Okay, so I do own a humidor. And it is pretty well stocked. And there is a small sculpture atop it of a bulldog with a stogie gripped in his boxy muzzle. And I do know my way around a good cigar. And I do have a favorite: Hoyo de Monterray Excalibur. And I have on occasion been seen in a cigar lounge. And they do know my name at the local cigar shop in Kalamazoo.
And, all right, all right, eeeeeeeeeeeeeeeevery once in a while, now and then, on the rare occasion, when the eve is just so and the stars twinkle on a warm summer night and the mood strikes me in a contemplative way and the fire pit crackles with a cheery flame and a pal stops by with a couple fragrant ones with a conversation to unweave over the next couple hours ....
I might unwrap one and light it. I just might.
|Amy Newday, emcee for the evening|
Oh, but it was fine. Everything came together. Perfectly. After nearly a year of planning, with much much help from Amy Newday and Friends of Poetry, the sponsors of the evening, the event was finally here. Posters of our mascot cigar pup were in most every Kalamazoo business window downtown. The good people at The Wine Loft had been promoting us at every opportunity. Announcements ran on WMUK radio, Kalamazoo's NPR affiliate, and I did a live radio talk show with Lori Moore at WKZO to talk about poetry.
When it was my turn to read, I looked out at the audience and felt warm with pride. All this talent, and all of these people had been published in our pages in our first five years. This was only a small sample of hundreds of fine writers. This was our local talent, but our reach has been international. We have published work from writers from many countries and from across this country.
|Dean Hauck from MNA|
I'm a writer, too, not just an editor, so I know what a hard fight it can be to find one's audience. One can even publish a shelf full of books and still not have found it. We chip away and hope to make that golden thread of connection, one human life with another, an understanding that mirrors one perspective on life to another perspective for a momentary glimmer of shared experience. It is a moment of knowing ourselves not alone in the world. Someone gets it. Someone sees what we see and feels what we feel and nods in acknowledgement.
There I step in. Connecting writer to reader, and reader to writer. I am drawn to that magical moment.

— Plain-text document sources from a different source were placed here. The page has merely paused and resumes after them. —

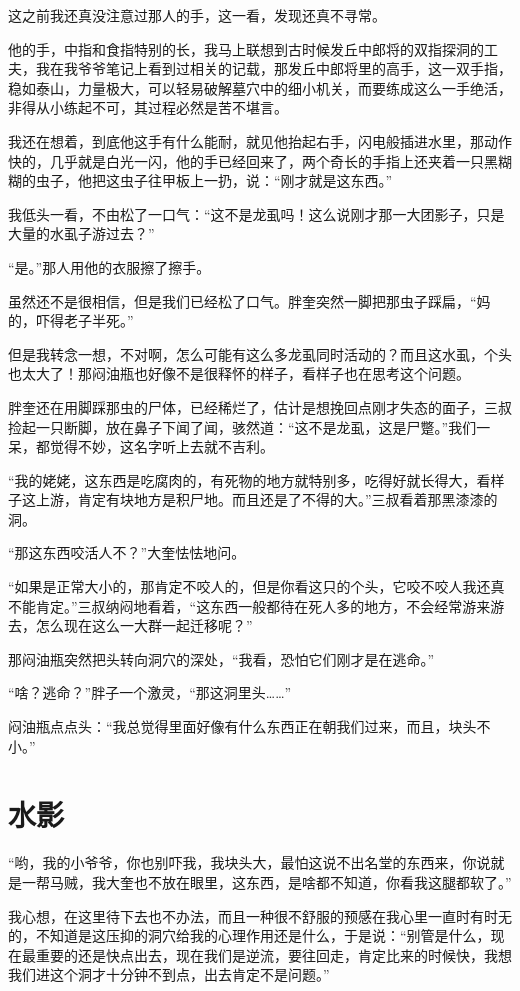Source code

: 这之前我还真没注意过那人的手，这一看，发现还真不寻常。

他的手，中指和食指特别的长，我马上联想到古时候发丘中郎将的双指探洞的工夫，我在我爷爷笔记上看到过相关的记载，那发丘中郎将里的高手，这一双手指，稳如泰山，力量极大，可以轻易破解墓穴中的细小机关，而要练成这么一手绝活，非得从小练起不可，其过程必然是苦不堪言。

我还在想着，到底他这手有什么能耐，就见他抬起右手，闪电般插进水里，那动作快的，几乎就是白光一闪，他的手已经回来了，两个奇长的手指上还夹着一只黑糊糊的虫子，他把这虫子往甲板上一扔，说：“刚才就是这东西。”

我低头一看，不由松了一口气：“这不是龙虱吗！这么说刚才那一大团影子，只是大量的水虱子游过去？”

“是。”那人用他的衣服擦了擦手。

虽然还不是很相信，但是我们已经松了口气。胖奎突然一脚把那虫子踩扁，“妈的，吓得老子半死。”

但是我转念一想，不对啊，怎么可能有这么多龙虱同时活动的？而且这水虱，个头也太大了！那闷油瓶也好像不是很释怀的样子，看样子也在思考这个问题。

胖奎还在用脚踩那虫的尸体，已经稀烂了，估计是想挽回点刚才失态的面子，三叔捡起一只断脚，放在鼻子下闻了闻，骇然道：“这不是龙虱，这是尸蹩。”我们一呆，都觉得不妙，这名字听上去就不吉利。

“我的姥姥，这东西是吃腐肉的，有死物的地方就特别多，吃得好就长得大，看样子这上游，肯定有块地方是积尸地。而且还是了不得的大。”三叔看着那黑漆漆的洞。

“那这东西咬活人不？”大奎怯怯地问。

“如果是正常大小的，那肯定不咬人的，但是你看这只的个头，它咬不咬人我还真不能肯定。”三叔纳闷地看着，“这东西一般都待在死人多的地方，不会经常游来游去，怎么现在这么一大群一起迁移呢？”

那闷油瓶突然把头转向洞穴的深处，“我看，恐怕它们刚才是在逃命。”

“啥？逃命？”胖子一个激灵，“那这洞里头……”

闷油瓶点点头：“我总觉得里面好像有什么东西正在朝我们过来，而且，块头不小。”

\chapter{水影}

“哟，我的小爷爷，你也别吓我，我块头大，最怕这说不出名堂的东西来，你说就是一帮马贼，我大奎也不放在眼里，这东西，是啥都不知道，你看我这腿都软了。”

我心想，在这里待下去也不办法，而且一种很不舒服的预感在我心里一直时有时无的，不知道是这压抑的洞穴给我的心理作用还是什么，于是说：“别管是什么，现在最重要的还是快点出去，现在我们是逆流，要往回走，肯定比来的时候快，我想我们进这个洞才十分钟不到点，出去肯定不是问题。”

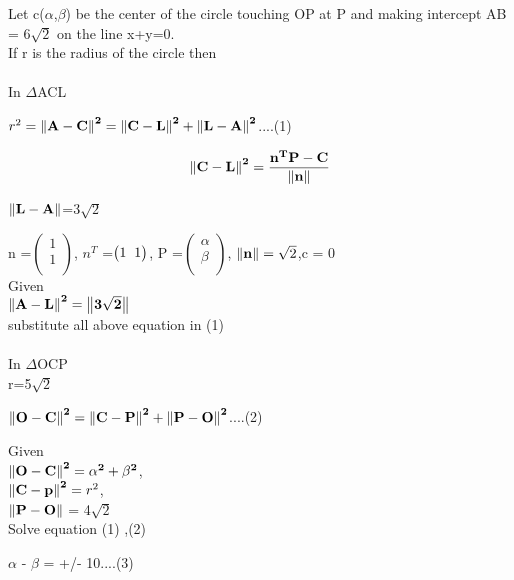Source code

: \documentclass[10pt, a4paper]{article}
\let\vec\mathbf
\begin{document}
Let c($\alpha$,$\beta$) be the center of the circle touching OP at P and making intercept AB = 6$\sqrt{2}$  on the line x+y=0.\\
If r is the radius of the circle then\\
\\
In $\Delta$ACL
\begin{center}
$r^2 = \vec{\norm{A-C}^2} = \vec{\norm{C-L}^2 + \norm{L-A}^2}$....(1) 
\end{center}
\begin{align*}
\vec{\norm{C-L}^2} = \vec{\frac{n^TP-C}{\norm{n}}}\\
\end{align*}
\begin{center}
$ \vec{\norm{L-A}}$=3$\sqrt{2}$\\
 \end{center}
n =$ \begin{pmatrix}1\\1\\ \end{pmatrix}$, 
$n^T$ =$ \begin{pmatrix}1 \hspace{0.2cm}1 \end{pmatrix}$, 
P =$ \begin{pmatrix}\alpha\\ \beta\\ \end{pmatrix}$, 
$\vec{\norm{n}} = \sqrt{2}$,c = 0\\
Given\\
$\vec{\norm{A-L}^2} = \vec{\norm{3\sqrt{2}}}$\\
substitute  all above equation in (1) \\
\\
In $\Delta$OCP\\r=5$\sqrt{2}$
\begin{center}
$\vec{\norm{O-C}^2} = \vec{\norm{C-P}^2 + \norm{P-O}^2}$....(2) \\
\end{center}
Given\\
$\vec{\norm{O-C}^2} = \vec{{\alpha}^2 + {\beta}^2}$,\\
$\vec{\norm{C-p}^2} = r^2$,\\
$\vec{\norm{P-O}}$ = 4$\sqrt{2}$\\
Solve equation (1) ,(2)\\
\begin{center}
$\alpha$ - $\beta$ = +/- 10....(3)\\
\end{center}
\end{document}
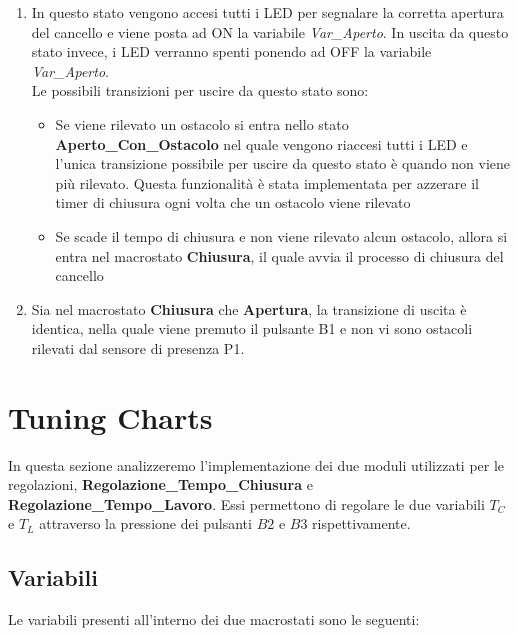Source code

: \begin{enumerate}
                \item In questo stato vengono accesi tutti i LED per segnalare la corretta apertura del cancello e viene posta ad ON la variabile \textit{Var\_Aperto}. In uscita da questo stato invece, i LED verranno spenti ponendo ad OFF la variabile \textit{Var\_Aperto}. \\
                Le possibili transizioni per uscire da questo stato sono:
                
                \begin{itemize}
                    \item Se viene rilevato un ostacolo si entra nello stato \textbf{Aperto\_Con\_Ostacolo} nel quale vengono riaccesi tutti i LED e l'unica transizione possibile per uscire da questo stato è quando non viene più rilevato.
                    Questa funzionalità è stata implementata per azzerare il timer di chiusura ogni volta che un ostacolo viene rilevato
                    
                    \item Se scade il tempo di chiusura e non viene rilevato alcun ostacolo, allora si entra nel macrostato \textbf{Chiusura}, il quale avvia il processo di chiusura del cancello
                \end{itemize}
                
                \item Sia nel macrostato \textbf{Chiusura} che \textbf{Apertura}, la transizione di uscita è identica, nella quale viene premuto il pulsante B1 e non vi sono ostacoli rilevati dal sensore di presenza P1.
            \end{enumerate}


    \section{Tuning Charts}
        In questa sezione analizzeremo l'implementazione dei due moduli utilizzati per le regolazioni, \textbf{Regolazione\_Tempo\_Chiusura} e \textbf{Regolazione\_Tempo\_Lavoro}.
        Essi permettono di regolare le due variabili \textbf{$T_C$} e \textbf{$T_L$} attraverso la pressione dei pulsanti \textbf{$B2$} e \textbf{$B3$} rispettivamente.

        \subsection{Variabili}
            Le variabili presenti all'interno dei due macrostati sono le seguenti:
            
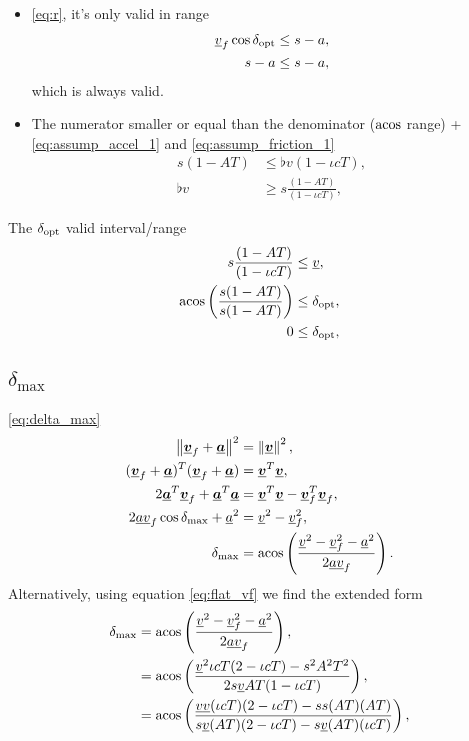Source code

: \begin{itemize}
\item
\eqref{eq:r}, it's only valid in range
\begin{align*}
\flat{v}_f \cos\delta_{\opt} &\le s - a,\\
s - a&\le s - a,
\end{align*}
which is always valid.

\item
The numerator smaller or equal than the denominator ($\operatorname{acos}$ range) + \eqref{eq:assump_accel_1} and \eqref{eq:assump_friction_1}
\begin{align*}
s (1 - AT) &\le \flat{v}(1 - \iota cT),\\
\flat{v} &\ge s \frac{(1 - AT)}{(1 - \iota cT)},
\end{align*}
\end{itemize}

The $\delta_{\operatorname{opt}}$ valid interval/range
\begin{align*}
s \frac{(1 - AT)}{(1 - \iota cT)} &\le \flat{v},\\
\acos\left( \frac{s(1 - AT)}{s(1 - AT)} \right) &\le \delta_{\opt},\\
0 &\le \delta_{\opt},
\end{align*}


\subsection{$\delta_{\max}$}
\eqref{eq:delta_max}
\begin{align*}
\norm{\vec{\flat{v}}_f + \vec{\flat{a}}}^2 &= \norm{\vec{\flat{v}}}^2,\\
(\vec{\flat{v}}_f + \vec{\flat{a}})^T (\vec{\flat{v}}_f + \vec{\flat{a}}) &= \vec{\flat{v}}^T \vec{\flat{v}},\\
2 \vec{\flat{a}}^T \vec{\flat{v}}_f + \vec{\flat{a}}^T \vec{\flat{a}} &= \vec{\flat{v}}^T \vec{\flat{v}} - \vec{\flat{v}}_f^T \vec{\flat{v}}_f,\\
2 \flat{a} \flat{v}_f \cos\delta_{\max} + \flat{a}^2 &= \flat{v}^2 - \flat{v}_f^2,\\
\delta_{\max} &= \acos\left( \frac{\flat{v}^2 - \flat{v}_f^2 - \flat{a}^2}{2 \flat{a} \flat{v}_f} \right).
\end{align*}
Alternatively, using equation \eqref{eq:flat_vf} we find the extended form
\begin{align*}
\delta_{\max} &= \acos\left( \frac{\flat{v}^2 - \flat{v}_f^2 - \flat{a}^2}{2 \flat{a} \flat{v}_f} \right),\\
&= \acos\left( \frac{\flat{v}^2 \iota cT(2 - \iota cT) - s^2 A^2 T^2}{2 s \flat{v} AT(1 - \iota cT)} \right),\\
&= \acos\left( \frac{\flat{v} \flat{v} (\iota cT)(2 - \iota cT) - ss (AT)(AT)}{s \flat{v} (AT)(2 - \iota cT) - s \flat{v} (AT)(\iota cT)} \right),
\end{align*}


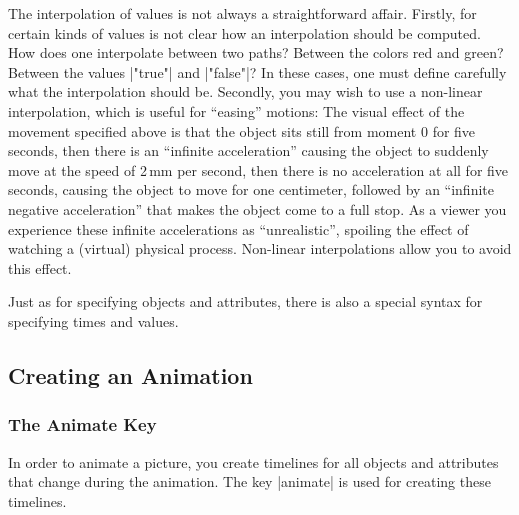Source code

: The interpolation of values is not always a straightforward affair. Firstly,
for certain kinds of values is not clear how an interpolation should be
computed. How does one interpolate between two paths? Between the colors red
and green? Between the values |"true"| and |"false"|? In these cases, one must
define carefully what the interpolation should be. Secondly, you may wish to
use a non-linear interpolation, which is useful for ``easing'' motions: The
visual effect of the movement specified above is that the object sits still
from moment $0$ for five seconds, then there is an ``infinite acceleration''
causing the object to suddenly move at the speed of 2\,mm per second, then
there is no acceleration at all for five seconds, causing the object to move
for one centimeter, followed by an ``infinite negative acceleration'' that
makes the object come to a full stop. As a viewer you experience these infinite
accelerations as ``unrealistic'', spoiling the effect of watching a (virtual)
physical process. Non-linear interpolations allow you to avoid this effect.

Just as for specifying objects and attributes, there is also a special syntax
for specifying times and values.


\subsection{Creating an Animation}

\subsubsection{The Animate Key}

In order to animate a picture, you create timelines for all objects and
attributes that change during the animation. The key |animate| is used for
creating these timelines.

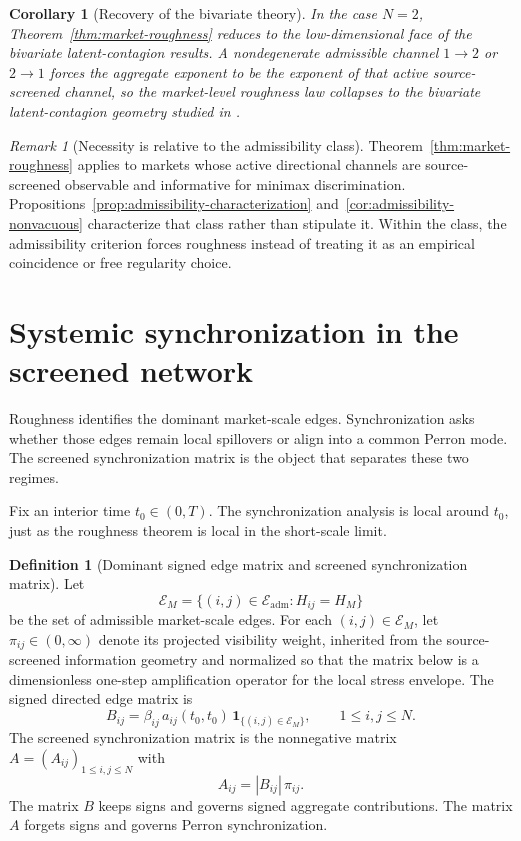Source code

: \documentclass[11pt,a4paper]{amsart}
\theoremstyle{plain}
\newtheorem{corollary}[theorem]{Corollary}
\theoremstyle{definition}
\newtheorem{definition}[theorem]{Definition}
\theoremstyle{remark}
\newtheorem{remark}[theorem]{Remark}
\newcommand{\one}{\mathbf{1}}
\newcommand{\cE}{\mathcal{E}}
\begin{document}
\begin{corollary}[Recovery of the bivariate theory]\label{cor:bivariate-face}
In the case \(N=2\), Theorem~\ref{thm:market-roughness} reduces to the low-dimensional face of the
bivariate latent-contagion results.  A nondegenerate admissible channel \(1\to2\) or
\(2\to1\) forces the aggregate exponent to be the exponent of that active source-screened channel,
so the market-level roughness law collapses to the bivariate latent-contagion geometry studied in
\cite{vidal2026latent,vidal2026dynamic,vidal2026econometric}.
\end{corollary}

\begin{remark}[Necessity is relative to the admissibility class]
Theorem~\ref{thm:market-roughness} applies to markets whose active directional channels are
source-screened observable and informative for minimax discrimination.
Propositions~\ref{prop:admissibility-characterization} and~\ref{cor:admissibility-nonvacuous}
characterize that class rather than stipulate it.  Within the class, the admissibility criterion
forces roughness instead of treating it as an empirical coincidence or free regularity choice.
\end{remark}

\section{Systemic synchronization in the screened network}\label{sec:sync}

Roughness identifies the dominant market-scale edges.  Synchronization asks whether those edges
remain local spillovers or align into a common Perron mode.  The screened synchronization matrix is
the object that separates these two regimes.

Fix an interior time \(t_0\in(0,T)\).  The synchronization analysis is local around \(t_0\), just as
the roughness theorem is local in the short-scale limit.

\begin{definition}[Dominant signed edge matrix and screened synchronization matrix]
Let
\[
        \cE_M
        =
        \{(i,j)\in\cE_{\mathrm{adm}}: H_{ij}=H_M\}
\]
be the set of admissible market-scale edges.  For each \((i,j)\in\cE_M\), let
\(\pi_{ij}\in(0,\infty)\) denote its projected visibility weight, inherited from the
source-screened information geometry and normalized so that the matrix below is a dimensionless
one-step amplification operator for the local stress envelope.  The signed directed edge matrix is
\[
        B_{ij}
        =
        \beta_{ij}\,a_{ij}(t_0,t_0)\,\one_{\{(i,j)\in\cE_M\}},
        \qquad 1\le i,j\le N.
\]
The screened synchronization matrix is the nonnegative matrix \(A=(A_{ij})_{1\le i,j\le N}\) with
\[
        A_{ij}
        =
        |B_{ij}|\,\pi_{ij}.
\]
The matrix \(B\) keeps signs and governs signed aggregate contributions.  The matrix \(A\) forgets
signs and governs Perron synchronization.
\end{definition}
\end{document}
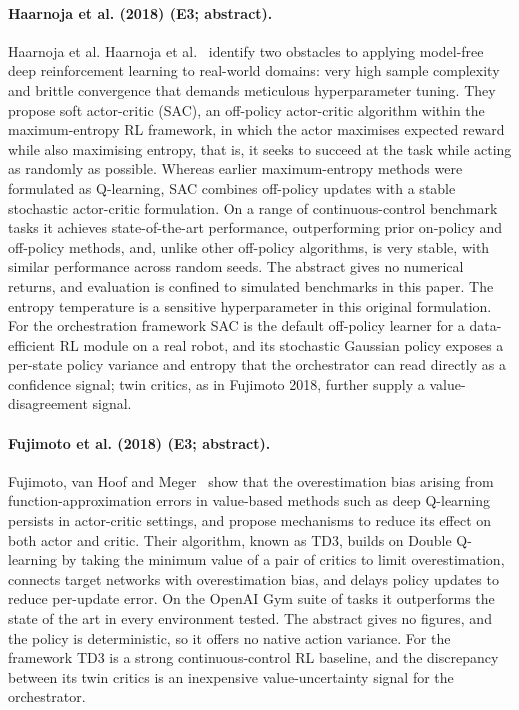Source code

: \documentclass[10pt,a4paper]{article}
\begin{document}
\paragraph{Haarnoja et al. (2018) (E3; abstract).} Haarnoja et al. Haarnoja et al.~\cite{Haarnoja2018} identify two obstacles to applying model-free deep reinforcement learning to real-world domains: very high sample complexity and brittle convergence that demands meticulous hyperparameter tuning. They propose soft actor-critic (SAC), an off-policy actor-critic algorithm within the maximum-entropy RL framework, in which the actor maximises expected reward while also maximising entropy, that is, it seeks to succeed at the task while acting as randomly as possible. Whereas earlier maximum-entropy methods were formulated as Q-learning, SAC combines off-policy updates with a stable stochastic actor-critic formulation. On a range of continuous-control benchmark tasks it achieves state-of-the-art performance, outperforming prior on-policy and off-policy methods, and, unlike other off-policy algorithms, is very stable, with similar performance across random seeds. The abstract gives no numerical returns, and evaluation is confined to simulated benchmarks in this paper. The entropy temperature is a sensitive hyperparameter in this original formulation. For the orchestration framework SAC is the default off-policy learner for a data-efficient RL module on a real robot, and its stochastic Gaussian policy exposes a per-state policy variance and entropy that the orchestrator can read directly as a confidence signal; twin critics, as in Fujimoto 2018, further supply a value-disagreement signal.

\paragraph{Fujimoto et al. (2018) (E3; abstract).} Fujimoto, van Hoof and Meger~\cite{Fujimoto2018} show that the overestimation bias arising from function-approximation errors in value-based methods such as deep Q-learning persists in actor-critic settings, and propose mechanisms to reduce its effect on both actor and critic. Their algorithm, known as TD3, builds on Double Q-learning by taking the minimum value of a pair of critics to limit overestimation, connects target networks with overestimation bias, and delays policy updates to reduce per-update error. On the OpenAI Gym suite of tasks it outperforms the state of the art in every environment tested. The abstract gives no figures, and the policy is deterministic, so it offers no native action variance. For the framework TD3 is a strong continuous-control RL baseline, and the discrepancy between its twin critics is an inexpensive value-uncertainty signal for the orchestrator.
\end{document}

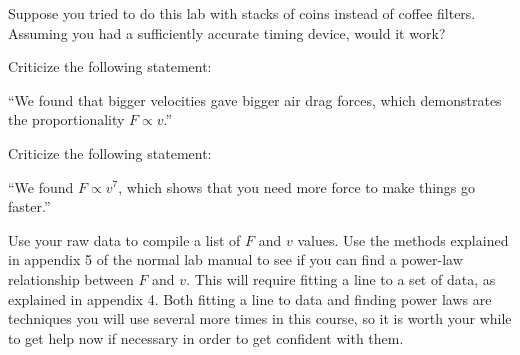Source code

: \prelab

\prelabquestion Suppose you tried to do this lab with stacks of coins
instead of coffee filters. Assuming you had a sufficiently
accurate timing device, would it work?

\prelabquestion Criticize the following statement:

``We found that bigger velocities gave bigger air drag
forces, which demonstrates the proportionality $F\propto v$.''

\prelabquestion Criticize the following statement:

``We found $F\propto v^7$, which shows that you need more
force to make things go faster.''

\analysis

Use your raw data to compile a list of $F$ and $v$ values.
Use the methods explained in appendix 5 of the normal lab manual to see if you can
find a power-law relationship between $F$ and $v$. This will
require fitting a line to a set of data, as explained in
appendix 4. Both fitting a line to data and finding power
laws are techniques you will use several more times in this
course, so it is worth your while to get help now if
necessary in order to get confident with them.


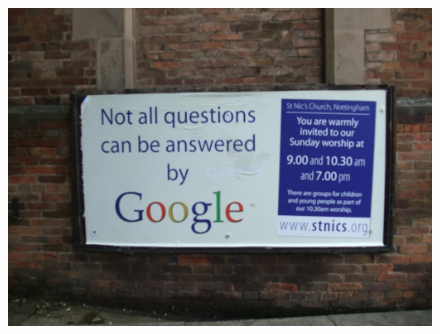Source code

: \documentclass{beamer}
\begin{document}
\begin{frame}{}
  \begin{figure}
      \includegraphics[width=0.9\linewidth]{questions.jpg}
  \end{figure}
\end{frame}
\end{document}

I find literary treasure and I spread my blanket out in the sand so that I may arrange all that treasure out in the sunshine and let it catch a ray of that light. Gems, every one. A passerby can hardly resist but to stop for a moment, pause, pick one up and turn it in the light to enjoy its beauty.
Out in the audience, among our many eager listeners, I saw faces of friends and family. I saw my sister from Chicago. I saw my parents. I saw many familiar and friendly faces I'd come to know and care about because of our common ties to The Smoking Poet, based on our common love for fine literature . I saw my community. This was why I had put in those five years of countless hours ... and why I would no doubt put in many, many more. On this night, we could all share the treasure and be in awe. Its glow would reflect in all of us.
It was precisely the sort of moment I would no doubt reflect upon , and more than once, on some future starry summer evening, a curl of smoke rising from a stogie in my fingers. Mom, Dad, I don't inhale. Not cigar smoke. But I do inhale poetry, and fine prose, and I get giddy on it, every time.